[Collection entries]
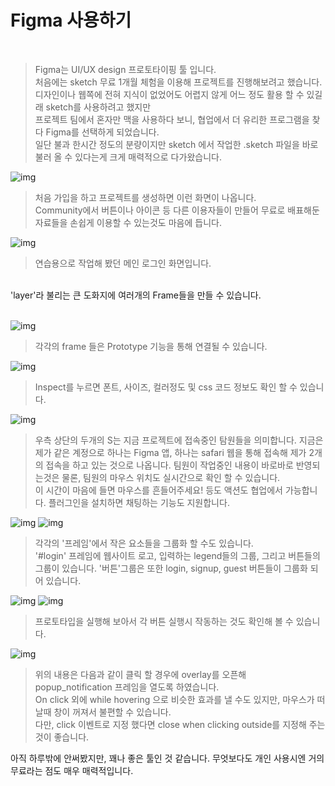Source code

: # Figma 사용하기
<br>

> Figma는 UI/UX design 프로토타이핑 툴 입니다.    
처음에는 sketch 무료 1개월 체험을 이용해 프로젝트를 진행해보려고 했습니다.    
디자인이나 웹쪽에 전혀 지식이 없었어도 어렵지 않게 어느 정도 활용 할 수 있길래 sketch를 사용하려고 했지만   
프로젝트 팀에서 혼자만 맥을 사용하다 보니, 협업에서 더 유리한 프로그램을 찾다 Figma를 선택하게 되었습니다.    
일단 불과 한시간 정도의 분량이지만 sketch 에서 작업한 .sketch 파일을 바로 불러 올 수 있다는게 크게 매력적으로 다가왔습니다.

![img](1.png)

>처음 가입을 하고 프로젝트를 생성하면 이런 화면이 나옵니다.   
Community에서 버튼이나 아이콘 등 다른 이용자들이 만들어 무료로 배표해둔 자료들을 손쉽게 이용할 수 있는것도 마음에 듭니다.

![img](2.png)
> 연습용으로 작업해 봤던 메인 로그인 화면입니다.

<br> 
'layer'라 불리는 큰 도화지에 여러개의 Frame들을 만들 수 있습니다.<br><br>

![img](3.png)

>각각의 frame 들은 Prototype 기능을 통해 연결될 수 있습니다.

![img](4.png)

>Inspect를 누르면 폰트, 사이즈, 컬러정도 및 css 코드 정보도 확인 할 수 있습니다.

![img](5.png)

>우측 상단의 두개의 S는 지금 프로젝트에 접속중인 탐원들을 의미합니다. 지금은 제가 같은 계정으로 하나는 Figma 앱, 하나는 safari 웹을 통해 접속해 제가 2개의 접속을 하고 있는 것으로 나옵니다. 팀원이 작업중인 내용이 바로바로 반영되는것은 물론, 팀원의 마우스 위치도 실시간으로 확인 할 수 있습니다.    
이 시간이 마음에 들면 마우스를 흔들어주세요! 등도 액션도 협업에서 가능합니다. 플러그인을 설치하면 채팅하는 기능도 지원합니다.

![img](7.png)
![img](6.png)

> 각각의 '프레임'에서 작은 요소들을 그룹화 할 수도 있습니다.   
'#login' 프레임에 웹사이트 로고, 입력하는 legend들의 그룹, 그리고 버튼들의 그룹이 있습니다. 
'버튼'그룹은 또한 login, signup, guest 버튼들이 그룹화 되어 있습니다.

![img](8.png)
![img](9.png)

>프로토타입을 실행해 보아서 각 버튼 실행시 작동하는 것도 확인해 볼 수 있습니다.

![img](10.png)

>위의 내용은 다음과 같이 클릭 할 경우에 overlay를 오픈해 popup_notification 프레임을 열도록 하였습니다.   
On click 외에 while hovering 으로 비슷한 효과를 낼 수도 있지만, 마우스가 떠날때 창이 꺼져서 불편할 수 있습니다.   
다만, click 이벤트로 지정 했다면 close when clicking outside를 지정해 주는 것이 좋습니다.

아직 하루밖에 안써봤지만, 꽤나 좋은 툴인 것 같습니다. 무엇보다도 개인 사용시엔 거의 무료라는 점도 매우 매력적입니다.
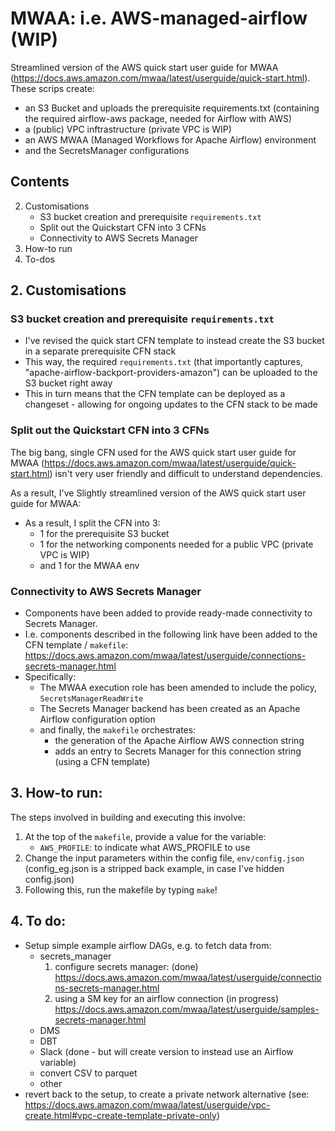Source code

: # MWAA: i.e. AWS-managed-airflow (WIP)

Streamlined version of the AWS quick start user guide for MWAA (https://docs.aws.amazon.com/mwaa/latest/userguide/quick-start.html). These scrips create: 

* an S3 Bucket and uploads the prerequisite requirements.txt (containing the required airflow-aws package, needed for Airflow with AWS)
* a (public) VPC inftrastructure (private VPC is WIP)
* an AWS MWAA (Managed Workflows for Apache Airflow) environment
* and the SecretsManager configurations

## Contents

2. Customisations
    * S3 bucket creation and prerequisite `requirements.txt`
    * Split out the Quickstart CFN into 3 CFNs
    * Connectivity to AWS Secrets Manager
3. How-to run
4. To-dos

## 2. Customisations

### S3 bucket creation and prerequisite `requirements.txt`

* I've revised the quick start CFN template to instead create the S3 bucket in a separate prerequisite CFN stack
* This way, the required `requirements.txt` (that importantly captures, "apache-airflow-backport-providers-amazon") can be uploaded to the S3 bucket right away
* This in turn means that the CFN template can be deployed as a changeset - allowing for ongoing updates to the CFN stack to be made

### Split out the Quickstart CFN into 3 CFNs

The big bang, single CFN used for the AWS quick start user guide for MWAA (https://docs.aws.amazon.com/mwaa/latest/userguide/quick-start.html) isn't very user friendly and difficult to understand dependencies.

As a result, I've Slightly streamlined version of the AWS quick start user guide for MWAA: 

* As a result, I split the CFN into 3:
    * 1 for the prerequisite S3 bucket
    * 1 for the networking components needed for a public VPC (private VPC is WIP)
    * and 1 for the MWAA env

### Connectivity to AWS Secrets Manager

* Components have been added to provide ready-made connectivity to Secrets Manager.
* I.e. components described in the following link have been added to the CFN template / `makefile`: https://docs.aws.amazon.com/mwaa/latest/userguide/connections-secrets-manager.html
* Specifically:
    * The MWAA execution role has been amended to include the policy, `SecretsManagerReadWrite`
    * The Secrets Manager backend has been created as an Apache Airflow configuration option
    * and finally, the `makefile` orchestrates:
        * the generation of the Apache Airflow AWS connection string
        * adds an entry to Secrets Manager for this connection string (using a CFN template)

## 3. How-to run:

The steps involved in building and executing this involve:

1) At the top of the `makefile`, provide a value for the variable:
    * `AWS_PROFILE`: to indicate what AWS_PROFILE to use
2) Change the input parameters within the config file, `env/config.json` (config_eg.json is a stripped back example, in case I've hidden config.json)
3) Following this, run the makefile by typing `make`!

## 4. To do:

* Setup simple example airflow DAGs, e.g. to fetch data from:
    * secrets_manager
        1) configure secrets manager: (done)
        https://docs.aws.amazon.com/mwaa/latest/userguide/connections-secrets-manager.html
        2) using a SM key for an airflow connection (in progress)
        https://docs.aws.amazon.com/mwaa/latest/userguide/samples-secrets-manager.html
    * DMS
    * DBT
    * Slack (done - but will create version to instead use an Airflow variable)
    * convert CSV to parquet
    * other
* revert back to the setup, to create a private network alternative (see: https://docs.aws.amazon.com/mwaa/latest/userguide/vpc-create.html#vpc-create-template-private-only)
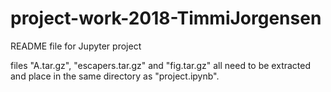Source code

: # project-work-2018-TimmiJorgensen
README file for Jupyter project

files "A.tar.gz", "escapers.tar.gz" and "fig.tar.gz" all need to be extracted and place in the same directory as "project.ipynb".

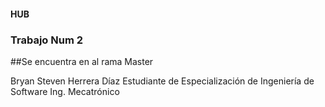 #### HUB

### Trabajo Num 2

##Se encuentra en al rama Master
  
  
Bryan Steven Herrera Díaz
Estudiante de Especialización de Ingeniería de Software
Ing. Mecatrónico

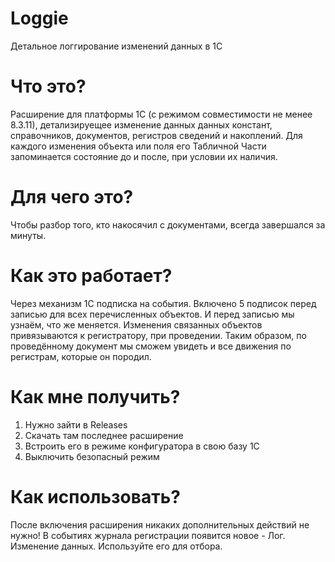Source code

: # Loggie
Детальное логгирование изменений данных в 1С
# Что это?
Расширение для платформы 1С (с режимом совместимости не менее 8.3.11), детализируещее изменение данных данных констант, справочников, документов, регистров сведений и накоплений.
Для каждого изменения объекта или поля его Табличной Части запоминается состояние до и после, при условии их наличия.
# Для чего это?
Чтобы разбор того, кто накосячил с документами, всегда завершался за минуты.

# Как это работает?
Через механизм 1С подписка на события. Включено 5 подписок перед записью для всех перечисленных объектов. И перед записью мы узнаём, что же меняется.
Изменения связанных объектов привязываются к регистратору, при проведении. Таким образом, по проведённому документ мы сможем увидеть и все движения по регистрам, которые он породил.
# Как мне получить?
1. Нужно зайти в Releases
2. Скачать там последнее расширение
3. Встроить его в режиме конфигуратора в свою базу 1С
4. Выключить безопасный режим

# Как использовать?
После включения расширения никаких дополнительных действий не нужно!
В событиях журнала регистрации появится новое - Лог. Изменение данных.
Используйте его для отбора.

> _WHAT IS REQUIRED_
An exact copy is required of the lines from the start of the records above through the line with "프로젝트 팀에서 혼자만", and only those, without any pictures.

> _ANSWER BELOW_
Source code

: # Figma 사용하기
<br>

> Figma는 UI/UX design 프로토타이핑 툴 입니다.    
처음에는 sketch 무료 1개월 체험을 이용해 프로젝트를 진행해보려고 했습니다.    
디자인이나 웹쪽에 전혀 지식이 없었어도 어렵지 않게 어느 정도 활용 할 수 있길래 sketch를 사용하려고 했지만   
프로젝트 팀에서 혼자만 맥을 사용하다 보니, 협업에서 더 유리한 프로그램을 찾다 Figma를 선택하게 되었습니다.    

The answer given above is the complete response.